Inversement, il peut arriver que des marcheurs se lient d’amitié par l’expérience de la marche. Parfois, une personne inconnue du groupe est invitée par l’un de ses membres, et une amitié trouve ainsi un événement inaugural. Parfois, comme ce fut le cas pour H12 et F11, qui se sont rencontrés en faisant le tour du Mont-Blanc, une amitié naît d’une rencontre lors de la pratique : « on a tout de suite senti que ça collait bien. On a le même rythme ». Ces deux personnes se côtoyaient peu dans le quotidien, mais elles arrivaient à partager une amitié qu'elles jugeaient « peu commune », car circonscrite à la marche. Chacun avait trouvé en l'autre un partenaire « idéal » pour cette activité précise. Pourtant, H12, âgé de soixante-dix ans dut renoncer à poursuivre la marche au delà de la première étape. F11, dès le lendemain soir, avait intégré un groupe de quinquagénaires qui l’avaient « prise en stop ».
Il y a donc, au cœur des groupes, un faire ensemble, une action partagée entre personnes qui vivent un lien social fort. L’amitié, la fraternité, l’amour, participent d’un registre du partage où l’individu, par identification, construit et reconduit une identité. Parallèlement, à travers de petites distinctions, il élabore une position unique, une singularité qui le différencie des autres et qui le situe dans le monde commun. Ici peuvent s’opérer, par le biais de la technicité et de la performance, de la convivialité et de l’héroïsation, des mécanismes de distinction et d’identification.

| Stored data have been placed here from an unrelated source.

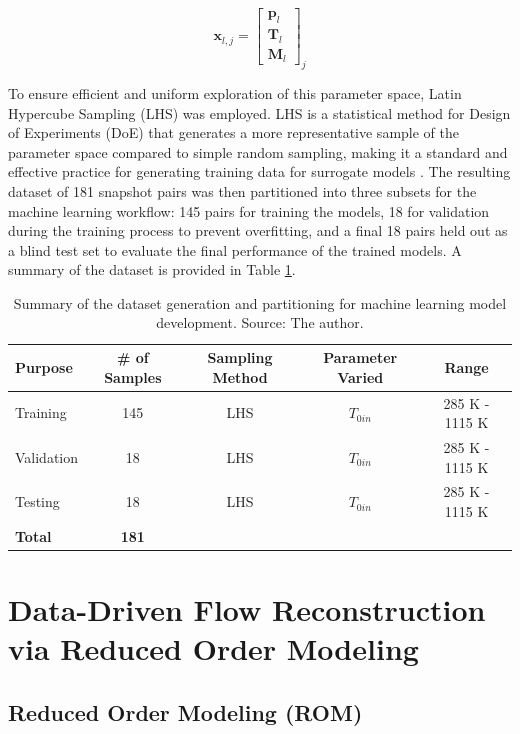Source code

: \documentclass[tg, EN]{ufabcFHZh_tg}
\begin{document}
\begin{equation}
    \mathbf{x}_{l,j} = 
    \begin{bmatrix}
        \mathbf{p}_l \\
        \mathbf{T}_l \\
        \mathbf{M}_l
    \end{bmatrix}_j
\end{equation}


To ensure efficient and uniform exploration of this parameter space, Latin Hypercube Sampling (LHS) was employed. LHS is a statistical method for Design of Experiments (DoE) that generates a more representative sample of the parameter space compared to simple random sampling, making it a standard and effective practice for generating training data for surrogate models \citep{yu2019}. The resulting dataset of 181 snapshot pairs was then partitioned into three subsets for the machine learning workflow: 145 pairs for training the models, 18 for validation during the training process to prevent overfitting, and a final 18 pairs held out as a blind test set to evaluate the final performance of the trained models. A summary of the dataset is provided in Table \ref{tab:dataset_summary}.

\begin{table}[H]
\centering
\caption{Summary of the dataset generation and partitioning for machine learning model development. Source: The author.}
\label{tab:dataset_summary}
\begin{tabular}{lcccc}
\toprule
\textbf{Purpose} & \textbf{\# of Samples} & \textbf{Sampling Method} & \textbf{Parameter Varied} & \textbf{Range} \\
\midrule
Training & 145 & LHS &  $T_{0in}$ & 285 K - 1115 K \\
Validation & 18 & LHS & $T_{0in}$ & 285 K - 1115 K \\
Testing & 18 & LHS &  $T_{0in}$ & 285 K - 1115 K \\
\midrule
\textbf{Total} & \textbf{181} & & & \\
\bottomrule
\end{tabular}
\end{table}


\chapter{Data-Driven Flow Reconstruction via Reduced Order Modeling}
\label{chap:rom_framework}

\section{Reduced Order Modeling (ROM)}
\end{document}
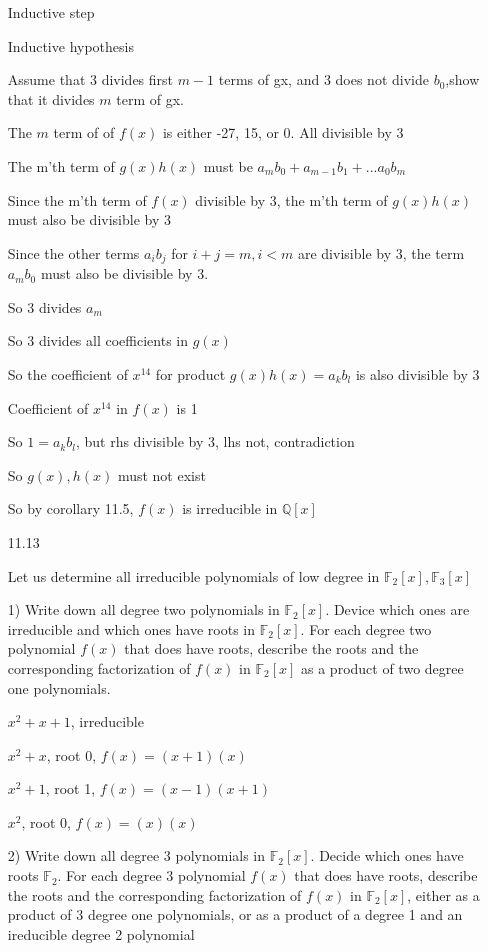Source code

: \documentclass[12pt]{article}
\begin{document}
\begin{itemize}
	Inductive step

	Inductive hypothesis

	Assume that 3 divides first $m-1$ terms of gx, and 3 does not divide $b_0$,show that it divides $m$ term of gx. 

	The $m$ term of of $f(x)$ is either -27, 15, or 0. All divisible by 3

	The m'th term of $g(x)h(x)$ must be $a_m b_0 + a_{m-1} b_1 + ... a_0 b_m$

	Since the m'th term of $f(x)$ divisible by 3, the m'th term of $g(x)h(x)$ must also be divisible by 3

	Since the other terms $a_i b_j$ for $i + j = m, i < m$ are divisible by 3, the term $a_m b_0$ must also be divisible by 3.

	So 3 divides $a_m$

	So 3 divides all coefficients in $g(x)$

	So the coefficient of $x^{14}$ for product $g(x)h(x) = a_k b_l$ is also divisible by 3

		Coefficient of $x^{14}$ in $f(x)$ is 1

	So	$1 = a_k b_l$, but rhs divisible by 3, lhs not, contradiction

	So $g(x),h(x)$ must not exist

	So by corollary 11.5, $f(x)$ is irreducible in $\mathbb{Q}[x]$

\newpage
\item[11.13]

Let us determine all irreducible polynomials of low degree in $\mathbb{F}_2[x], \mathbb{F}_3[x]$

1) Write down all degree two polynomials in $\mathbb{F}_2[x]$. Device which ones are irreducible and which ones have roots in $\mathbb{F}_2[x]$. For each degree two polynomial $f(x)$ that does have roots, describe the roots and the corresponding factorization of $f(x)$ in $\mathbb{F}_2[x]$ as a product of two degree one polynomials. 

$x^2 + x + 1$, irreducible

$x^2 + x$, root 0, $f(x) = (x+1)(x)$

$x^2 + 1$, root 1, $f(x) = (x-1)(x+1)$

$x^2$, root 0, $f(x) = (x)(x)$

2) Write down all degree 3 polynomials in $\mathbb{F}_2[x].$ Decide which ones have roots $\mathbb{F}_2$. For each degree 3 polynomial $f(x)$ that does have roots, describe the roots and the corresponding factorization of $f(x)$ in $\mathbb{F}_2[x]$, either as a product of 3 degree one polynomials, or as a product of a degree 1 and an ireducible degree 2 polynomial


\end{itemize}
\end{document}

Enfin, au cœur des groupes, se vit une impression de luxe. Au cours des entretiens, si les marcheurs insistent sur la mise à distance du superflu, de la futilité, voire, comme H1, de la luxure (qui se trouve sur la plage), s’ils considèrent « revenir à des choses essentielles », « naturelles », à des « sensations brutes » liée au fait « d’être en contact direct avec la nature », s’ils ont le sentiment de se ressourcer en étant attentifs à leur monde intérieur, et si l’expérience est considérée comme agréable et enrichissante, c’est que lors de la pratique, se vit une sensation de profusion et de plénitude. Le sentiment de sacrifier les fioritures qui cachent ce que les marcheurs désignent comme « vrai » (valeurs, sensations, relations), leur permet de s’approcher d’un état du social particulièrement intense, qui tient de la structure et de la structuration. En effet, les liens familiaux et les liens amicaux sont des liens qui structurent le sujet, qui l’initient à l’échange, au calcul, au choix, à la maîtrise des affects. Ainsi, si l’on peut considérer les vacances comme un rite de passage, c’est-à-dire comme une rupture qui mène à une renaissance, il faut constater que la phase liminaire est une phase à la fois marquée par le dépouillement et par l’effervescence.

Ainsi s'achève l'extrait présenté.